参照C-17运输机发动机安装位置，考虑内、外涵道分开排气，建立了外吹式襟翼动力增升全机几何分析模型以及相应的巡航构型.采用结构化多块网格技术，基于雷诺平均Navier-Stokes方法，分别对全机增升构型和单独发动机动力喷流进行数值模拟验证，在此基础上对外吹式襟翼动力喷流效应展开研究.对于低速动力增升构型，发动机喷流大部分直接冲刷襟翼下表面而后向下偏转，部分高速气流经襟翼缝道引射并加速后吹向襟翼上表面，两部分气流在襟翼后缘汇合并向下游延伸，喷流冲刷襟翼时存在明显展向横流特征.在动力喷流影响下，不仅襟翼环量大幅增加，缝翼和主翼上的环量也均有所增加，全机可用升力系数和最大升力系数均突破了机械式增升装置的极限，达到4.0以上.同时，全机低头力矩大幅增加，为纵向配平带来额外的压力.对于相应的高速巡航构型，发动机喷流主要影响机翼下表面的压力分布，使得全机升力减小，阻力明显增大.动力增升构型在基本翼设计过程中应充分考虑喷流的影响. 

Numerical simulation of powered high-lift jet effects for large transport

Taking C-17 transport engine installation as reference and considering external mixing of engine jet gas streams, a powered high-lift configuration with externally blowing flap (EBF) and the corresponding cruise model were constructed. Based on the structured multi-block grid techniques and Reynolds-averaged Navier-Stokes methods, numerical validations were carried out on a high-lift model and a fan-jet engine nacelle, and then the EBF effects were investigated.
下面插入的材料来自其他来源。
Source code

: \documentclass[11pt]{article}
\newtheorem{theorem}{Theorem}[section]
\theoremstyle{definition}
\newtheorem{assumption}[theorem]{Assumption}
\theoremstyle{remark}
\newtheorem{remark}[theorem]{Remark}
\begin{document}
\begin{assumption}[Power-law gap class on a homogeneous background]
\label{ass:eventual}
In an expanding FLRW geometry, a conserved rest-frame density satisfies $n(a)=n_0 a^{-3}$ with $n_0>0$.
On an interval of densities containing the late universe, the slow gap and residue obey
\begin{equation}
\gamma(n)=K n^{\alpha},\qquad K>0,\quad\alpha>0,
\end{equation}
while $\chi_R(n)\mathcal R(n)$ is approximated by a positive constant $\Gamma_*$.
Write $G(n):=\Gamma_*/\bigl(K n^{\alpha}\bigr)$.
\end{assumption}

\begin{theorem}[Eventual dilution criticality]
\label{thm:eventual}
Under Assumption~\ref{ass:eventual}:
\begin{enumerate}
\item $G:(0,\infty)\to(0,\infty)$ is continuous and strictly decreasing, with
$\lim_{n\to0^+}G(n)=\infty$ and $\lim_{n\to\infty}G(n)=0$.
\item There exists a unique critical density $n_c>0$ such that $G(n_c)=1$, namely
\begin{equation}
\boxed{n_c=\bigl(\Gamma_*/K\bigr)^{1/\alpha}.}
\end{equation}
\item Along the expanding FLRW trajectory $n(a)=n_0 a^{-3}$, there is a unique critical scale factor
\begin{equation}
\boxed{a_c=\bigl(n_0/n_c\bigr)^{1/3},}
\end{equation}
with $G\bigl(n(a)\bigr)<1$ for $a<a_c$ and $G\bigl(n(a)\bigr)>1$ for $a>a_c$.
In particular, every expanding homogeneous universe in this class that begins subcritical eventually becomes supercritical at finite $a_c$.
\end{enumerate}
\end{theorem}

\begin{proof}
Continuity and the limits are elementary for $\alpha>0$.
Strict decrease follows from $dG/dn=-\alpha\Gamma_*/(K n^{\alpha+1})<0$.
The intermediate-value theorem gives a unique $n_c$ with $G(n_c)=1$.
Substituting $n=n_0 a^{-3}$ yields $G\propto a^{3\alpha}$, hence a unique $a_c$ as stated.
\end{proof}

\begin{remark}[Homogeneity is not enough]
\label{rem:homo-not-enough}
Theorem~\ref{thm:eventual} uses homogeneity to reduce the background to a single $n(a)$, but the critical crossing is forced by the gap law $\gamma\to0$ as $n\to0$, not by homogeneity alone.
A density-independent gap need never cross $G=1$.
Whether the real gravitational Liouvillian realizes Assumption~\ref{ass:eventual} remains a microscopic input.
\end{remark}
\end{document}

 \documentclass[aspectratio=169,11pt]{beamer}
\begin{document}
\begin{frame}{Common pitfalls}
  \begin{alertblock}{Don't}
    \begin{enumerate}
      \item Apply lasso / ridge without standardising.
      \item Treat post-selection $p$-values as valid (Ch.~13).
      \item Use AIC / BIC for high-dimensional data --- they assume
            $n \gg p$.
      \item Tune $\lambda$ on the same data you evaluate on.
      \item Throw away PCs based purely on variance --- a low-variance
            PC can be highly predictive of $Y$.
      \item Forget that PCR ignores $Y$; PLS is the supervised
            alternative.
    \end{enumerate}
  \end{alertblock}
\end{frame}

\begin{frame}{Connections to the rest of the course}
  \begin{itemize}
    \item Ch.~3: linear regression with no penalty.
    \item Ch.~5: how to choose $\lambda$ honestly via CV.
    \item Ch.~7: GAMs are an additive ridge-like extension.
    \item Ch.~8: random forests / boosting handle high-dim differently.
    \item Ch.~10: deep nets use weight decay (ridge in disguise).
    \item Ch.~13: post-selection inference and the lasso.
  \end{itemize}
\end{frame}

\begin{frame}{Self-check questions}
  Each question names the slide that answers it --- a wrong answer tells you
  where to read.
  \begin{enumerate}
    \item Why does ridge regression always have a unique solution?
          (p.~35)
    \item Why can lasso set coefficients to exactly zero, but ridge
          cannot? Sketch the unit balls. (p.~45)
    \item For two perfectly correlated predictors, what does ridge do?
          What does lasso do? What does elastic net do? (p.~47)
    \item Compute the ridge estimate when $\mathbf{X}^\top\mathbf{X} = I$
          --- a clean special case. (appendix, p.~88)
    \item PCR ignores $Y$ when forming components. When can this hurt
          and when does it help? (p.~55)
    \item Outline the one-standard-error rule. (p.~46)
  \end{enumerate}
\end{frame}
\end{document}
For powered high-lift configuration at low speed, most jet flow impinged directly on the lower flap surfaces and then deflected downward, while the rest was sucked and speeded up by the slots, and then blown upon the upper flap surfaces. The two parts of them converged at the flap trailing edge and extended downward. Spanwise lateral flow characteristics existed when the jet flow affected on the flap. Circulations increased significantly not just around the flaps but also on the slat and main wing. Both the available and maximum lift coefficients were larger than 4.0, breaking through the limit of the traditional mechanical high-lift systems. Longitude trim problems may be severer due to larger nose down pitching moment. For the cruise model at high speed, the engine jet flow will obviously affect the pressure distributions on lower wing surface, making the lift decrease and the drag increase significantly. Thus jet effects should be well considered during the clean wing design for powered high-lift configuration.